Finding centroid of two(or more) contours


I have binary images like below. I want to get cetroid of white regions.(not centroids of each contours) This image has two seperated contours

binary image]

    _, contour, _ = cv2.findContours(binary_image, cv2.RETR_EXTERNAL,cv2.CHAIN_APPROX_SIMPLE)

    total_contour = contour[0]
    for ctr in contour[1:]:
            total_contour = np.concatenate((total_contour, ctr), axis =0)

    mmt = cv2.moments(total_contour)
    self.cy = int(mmt['m10']/mmt['m00']) 
    self.cx = int(mmt['m01']/mmt['m00']) 

So I just simply added np.array of contours, and used moments in openCV. It looks working well... but I'm not sure that self.cx and self.cy are really cetroid of white regoins.
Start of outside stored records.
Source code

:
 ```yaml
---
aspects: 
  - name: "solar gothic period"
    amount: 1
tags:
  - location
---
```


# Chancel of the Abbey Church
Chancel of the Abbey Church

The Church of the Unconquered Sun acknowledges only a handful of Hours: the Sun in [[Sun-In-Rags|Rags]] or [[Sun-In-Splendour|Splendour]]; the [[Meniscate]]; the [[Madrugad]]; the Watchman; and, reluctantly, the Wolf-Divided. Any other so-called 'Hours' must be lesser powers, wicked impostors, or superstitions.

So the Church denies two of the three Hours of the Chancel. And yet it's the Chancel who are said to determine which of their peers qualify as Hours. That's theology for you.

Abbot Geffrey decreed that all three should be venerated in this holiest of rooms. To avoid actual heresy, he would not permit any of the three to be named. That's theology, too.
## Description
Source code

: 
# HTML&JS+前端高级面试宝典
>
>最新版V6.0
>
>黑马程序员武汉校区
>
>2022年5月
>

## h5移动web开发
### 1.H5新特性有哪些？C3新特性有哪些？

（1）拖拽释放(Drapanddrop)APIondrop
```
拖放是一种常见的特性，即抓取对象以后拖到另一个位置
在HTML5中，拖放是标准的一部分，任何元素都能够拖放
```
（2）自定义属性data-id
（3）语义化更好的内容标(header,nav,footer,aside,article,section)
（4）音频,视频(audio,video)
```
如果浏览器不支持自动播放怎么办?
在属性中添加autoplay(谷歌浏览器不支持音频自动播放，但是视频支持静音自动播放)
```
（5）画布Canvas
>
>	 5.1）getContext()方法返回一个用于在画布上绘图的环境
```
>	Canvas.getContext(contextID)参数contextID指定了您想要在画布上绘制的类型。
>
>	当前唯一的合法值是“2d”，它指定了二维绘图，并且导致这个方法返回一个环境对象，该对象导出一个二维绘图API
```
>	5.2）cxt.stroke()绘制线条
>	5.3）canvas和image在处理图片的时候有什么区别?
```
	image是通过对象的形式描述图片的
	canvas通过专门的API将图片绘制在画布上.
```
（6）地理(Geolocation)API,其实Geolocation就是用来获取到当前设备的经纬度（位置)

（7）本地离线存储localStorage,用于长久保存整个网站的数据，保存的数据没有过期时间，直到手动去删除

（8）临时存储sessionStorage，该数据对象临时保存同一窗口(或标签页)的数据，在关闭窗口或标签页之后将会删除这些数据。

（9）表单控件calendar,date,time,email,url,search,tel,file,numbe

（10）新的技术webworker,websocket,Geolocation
Am I doing right? If not, what would be better method?


Solution

  • If you're unsure about the result you're getting from openCV, you can always just calculate the centroid yourself. It's quite simple, here's how:

    centroid = [nz.mean() for nz in binary_image.nonzero()]
    

    If you want the centroid in the same x,y index format as you're getting from openCV, do this:

    import numpy as np
    centroid = np.array([nz.mean() for nz in binary_image.nonzero()][2::-1], dtype=int)
    

    I ran the above line of code on the image you posted in your question, and here's what I got:

    [133  44]
    

    If it makes you feel better, that does match the values that I get for cx and cy when I run the openCV snippet you posted. So I guess you were doing it right all along!